Monday, Mar. 13, 1944
Elephant Ride in Harlem
The big news out of a small Manhattan Congressional election last week was that the Negro seems to be turning against the New Deal. The news was enough to make GOPsters hail a local, narrow Democratic victory as a national Republican triumph.
The facts: New York's 21st Congressional District starts at the Hudson River, where "white folks live on the hill," then dips into Harlem. Negroes constitute a third of the district's voters; the 21st has not elected a Republican in 22 years; in the shiniest days of the New Deal, the Democratic majority shot as high as 80,000 votes. Last week a Tammany perennial won by a squeaky 1,571 votes.
Actually, Republican William S. Bennet, 73, a Wall Street lawyer who served three terms in the House before World War I, polled more votes than Tammany's candidate, James H. Torrens, 69, received on the Democratic ballot. The 3.226 votes that Torrens got on the leftist American Labor Party's ticket were the margin of his victory. Even more important, Republican Bennet won the only two sections that lie wholly in Harlem.
Democrats and ALPsters, instead of glowing over victory, rushed into print with as many "explanations" as if they had lost. Election Day was wet, snowy, and nasty; balloting was only one-fourth of normal. They alibied on & on: loyal Negro Democrats weren't interested; Franklin Roosevelt himself was not on the ballot; New York's fiery Fiorello LaGuardia, telling his supporters after the election what he was careful not to say before, blamed his Party's weak choice. He described Bennet as "cultured, educated and experienced" and Torrens as a "Tammany wardheeler."
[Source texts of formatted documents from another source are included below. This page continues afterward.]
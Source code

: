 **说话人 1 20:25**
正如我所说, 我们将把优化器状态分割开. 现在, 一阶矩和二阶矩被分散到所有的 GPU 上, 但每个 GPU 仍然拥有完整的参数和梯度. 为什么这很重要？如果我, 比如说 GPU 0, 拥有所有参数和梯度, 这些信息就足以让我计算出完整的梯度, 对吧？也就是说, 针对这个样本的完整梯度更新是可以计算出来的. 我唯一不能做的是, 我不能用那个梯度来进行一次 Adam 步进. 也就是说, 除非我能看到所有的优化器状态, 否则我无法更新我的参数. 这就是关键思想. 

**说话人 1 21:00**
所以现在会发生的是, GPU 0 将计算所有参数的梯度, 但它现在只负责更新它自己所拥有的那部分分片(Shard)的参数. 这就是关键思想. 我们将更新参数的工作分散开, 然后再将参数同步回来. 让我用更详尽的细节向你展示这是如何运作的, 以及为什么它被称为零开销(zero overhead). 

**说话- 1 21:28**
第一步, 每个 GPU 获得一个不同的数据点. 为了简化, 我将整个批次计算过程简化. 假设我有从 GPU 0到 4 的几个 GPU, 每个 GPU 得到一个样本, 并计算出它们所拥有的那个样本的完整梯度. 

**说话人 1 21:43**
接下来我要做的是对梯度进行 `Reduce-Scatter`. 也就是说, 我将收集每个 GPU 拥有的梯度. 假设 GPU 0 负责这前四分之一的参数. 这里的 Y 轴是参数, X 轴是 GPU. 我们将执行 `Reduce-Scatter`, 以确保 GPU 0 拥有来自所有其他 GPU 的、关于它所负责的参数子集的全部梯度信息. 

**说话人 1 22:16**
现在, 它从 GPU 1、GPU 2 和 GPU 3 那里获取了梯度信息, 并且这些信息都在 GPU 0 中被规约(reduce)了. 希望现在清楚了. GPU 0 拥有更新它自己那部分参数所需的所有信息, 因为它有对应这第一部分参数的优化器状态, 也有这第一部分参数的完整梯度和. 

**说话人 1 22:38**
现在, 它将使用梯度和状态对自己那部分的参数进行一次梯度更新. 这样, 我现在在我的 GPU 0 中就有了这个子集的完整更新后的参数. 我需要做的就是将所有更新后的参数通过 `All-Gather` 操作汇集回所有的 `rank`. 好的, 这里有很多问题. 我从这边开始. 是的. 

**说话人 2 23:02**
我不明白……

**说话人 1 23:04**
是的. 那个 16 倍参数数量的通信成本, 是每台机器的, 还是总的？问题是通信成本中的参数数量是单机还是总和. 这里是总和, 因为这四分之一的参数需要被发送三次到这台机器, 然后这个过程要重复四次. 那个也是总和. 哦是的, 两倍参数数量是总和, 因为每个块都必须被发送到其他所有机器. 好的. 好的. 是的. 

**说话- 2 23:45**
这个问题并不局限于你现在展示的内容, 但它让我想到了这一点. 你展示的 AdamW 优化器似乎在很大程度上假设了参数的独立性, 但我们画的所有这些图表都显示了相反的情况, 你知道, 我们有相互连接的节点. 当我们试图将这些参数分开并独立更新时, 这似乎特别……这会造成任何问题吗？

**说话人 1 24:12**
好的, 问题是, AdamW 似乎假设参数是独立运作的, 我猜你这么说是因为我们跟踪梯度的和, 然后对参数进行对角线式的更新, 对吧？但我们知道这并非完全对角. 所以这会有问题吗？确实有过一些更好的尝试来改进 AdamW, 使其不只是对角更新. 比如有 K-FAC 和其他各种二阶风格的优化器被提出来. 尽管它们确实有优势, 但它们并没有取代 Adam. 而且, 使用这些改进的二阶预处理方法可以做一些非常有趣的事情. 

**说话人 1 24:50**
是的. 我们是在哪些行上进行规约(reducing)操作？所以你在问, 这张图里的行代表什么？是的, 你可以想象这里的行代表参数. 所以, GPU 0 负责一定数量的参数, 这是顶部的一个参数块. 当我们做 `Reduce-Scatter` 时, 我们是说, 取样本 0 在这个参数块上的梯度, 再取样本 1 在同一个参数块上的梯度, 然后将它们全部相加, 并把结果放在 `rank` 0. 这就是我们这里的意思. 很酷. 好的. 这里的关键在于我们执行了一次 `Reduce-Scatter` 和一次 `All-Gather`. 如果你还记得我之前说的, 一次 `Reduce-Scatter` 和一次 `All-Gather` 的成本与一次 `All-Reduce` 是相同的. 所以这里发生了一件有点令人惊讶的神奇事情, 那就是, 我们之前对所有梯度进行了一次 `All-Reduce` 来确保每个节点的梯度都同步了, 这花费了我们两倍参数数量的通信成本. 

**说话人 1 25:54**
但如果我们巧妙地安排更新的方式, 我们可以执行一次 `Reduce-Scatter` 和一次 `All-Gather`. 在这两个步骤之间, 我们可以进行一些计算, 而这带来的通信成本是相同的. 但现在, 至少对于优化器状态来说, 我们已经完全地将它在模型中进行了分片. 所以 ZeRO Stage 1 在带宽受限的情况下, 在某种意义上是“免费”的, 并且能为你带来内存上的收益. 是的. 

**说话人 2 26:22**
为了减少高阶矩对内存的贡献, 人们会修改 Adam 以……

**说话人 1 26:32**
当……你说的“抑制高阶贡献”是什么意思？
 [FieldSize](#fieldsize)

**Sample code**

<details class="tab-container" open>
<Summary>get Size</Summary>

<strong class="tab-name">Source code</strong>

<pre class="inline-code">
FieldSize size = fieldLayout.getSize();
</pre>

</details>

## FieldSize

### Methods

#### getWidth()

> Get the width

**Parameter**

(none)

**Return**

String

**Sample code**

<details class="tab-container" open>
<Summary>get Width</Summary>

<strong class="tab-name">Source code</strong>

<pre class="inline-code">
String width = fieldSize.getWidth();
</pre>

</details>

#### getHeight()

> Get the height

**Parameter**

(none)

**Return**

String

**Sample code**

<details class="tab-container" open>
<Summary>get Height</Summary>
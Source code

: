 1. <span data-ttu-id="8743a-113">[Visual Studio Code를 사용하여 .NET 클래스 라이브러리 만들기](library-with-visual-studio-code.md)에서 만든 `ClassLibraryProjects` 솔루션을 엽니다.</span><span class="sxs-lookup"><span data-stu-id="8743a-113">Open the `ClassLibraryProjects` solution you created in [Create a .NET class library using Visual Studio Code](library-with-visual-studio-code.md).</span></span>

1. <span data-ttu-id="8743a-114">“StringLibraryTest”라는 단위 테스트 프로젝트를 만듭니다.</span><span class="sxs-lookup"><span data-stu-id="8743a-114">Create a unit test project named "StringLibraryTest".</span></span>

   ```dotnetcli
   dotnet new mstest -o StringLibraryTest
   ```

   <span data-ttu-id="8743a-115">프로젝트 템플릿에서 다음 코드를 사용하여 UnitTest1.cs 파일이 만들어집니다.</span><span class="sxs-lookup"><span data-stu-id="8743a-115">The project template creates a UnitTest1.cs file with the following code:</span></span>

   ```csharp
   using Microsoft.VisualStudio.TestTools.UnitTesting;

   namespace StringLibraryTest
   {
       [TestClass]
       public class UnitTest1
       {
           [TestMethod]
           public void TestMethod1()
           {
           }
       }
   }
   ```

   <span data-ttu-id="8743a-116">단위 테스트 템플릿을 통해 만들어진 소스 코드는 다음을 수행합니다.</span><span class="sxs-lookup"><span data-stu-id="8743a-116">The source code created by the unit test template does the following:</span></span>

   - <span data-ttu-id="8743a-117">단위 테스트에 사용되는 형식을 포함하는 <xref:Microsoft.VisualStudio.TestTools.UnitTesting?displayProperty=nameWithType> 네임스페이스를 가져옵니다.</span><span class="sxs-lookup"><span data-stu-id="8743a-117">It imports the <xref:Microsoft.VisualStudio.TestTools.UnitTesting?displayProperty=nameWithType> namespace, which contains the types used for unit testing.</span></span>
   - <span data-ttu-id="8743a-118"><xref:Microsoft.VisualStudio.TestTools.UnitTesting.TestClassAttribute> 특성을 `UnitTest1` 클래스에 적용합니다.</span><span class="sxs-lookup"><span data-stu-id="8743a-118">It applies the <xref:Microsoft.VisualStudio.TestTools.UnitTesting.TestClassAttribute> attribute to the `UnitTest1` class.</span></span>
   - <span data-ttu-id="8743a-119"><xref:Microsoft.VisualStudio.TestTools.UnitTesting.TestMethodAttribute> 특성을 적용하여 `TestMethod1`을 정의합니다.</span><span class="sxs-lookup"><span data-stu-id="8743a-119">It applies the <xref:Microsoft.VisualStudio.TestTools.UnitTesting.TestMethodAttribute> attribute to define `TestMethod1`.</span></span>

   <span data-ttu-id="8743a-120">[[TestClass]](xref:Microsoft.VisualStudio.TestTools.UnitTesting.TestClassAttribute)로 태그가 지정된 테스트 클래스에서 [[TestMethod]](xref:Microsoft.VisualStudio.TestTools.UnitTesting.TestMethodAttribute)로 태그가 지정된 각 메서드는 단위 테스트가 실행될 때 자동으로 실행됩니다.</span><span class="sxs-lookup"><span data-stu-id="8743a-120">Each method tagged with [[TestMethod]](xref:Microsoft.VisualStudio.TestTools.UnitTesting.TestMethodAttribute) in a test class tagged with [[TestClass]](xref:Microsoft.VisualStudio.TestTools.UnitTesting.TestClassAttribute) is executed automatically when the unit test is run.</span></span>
Republicans, working Harlem with success for the first time in years, heard better explanations. What had the hamstrung Fair Employment Practices Commission really done for the Negro worker? How fair a break were Negroes getting in the Armed Services? Republicans heard of many a Negro serviceman returning in anger to Harlem, there to spread dissatisfaction. Often the returned Negro soldier was angry at segregation in Army camps, at the Navy's unabashed racial snobbishness, at the Negro's "token" representation on the fighting fronts. The Negroes who helped elect a Republican Governor last November in Kentucky, and now had voted Republican in Harlem, had taken their protests to the polls.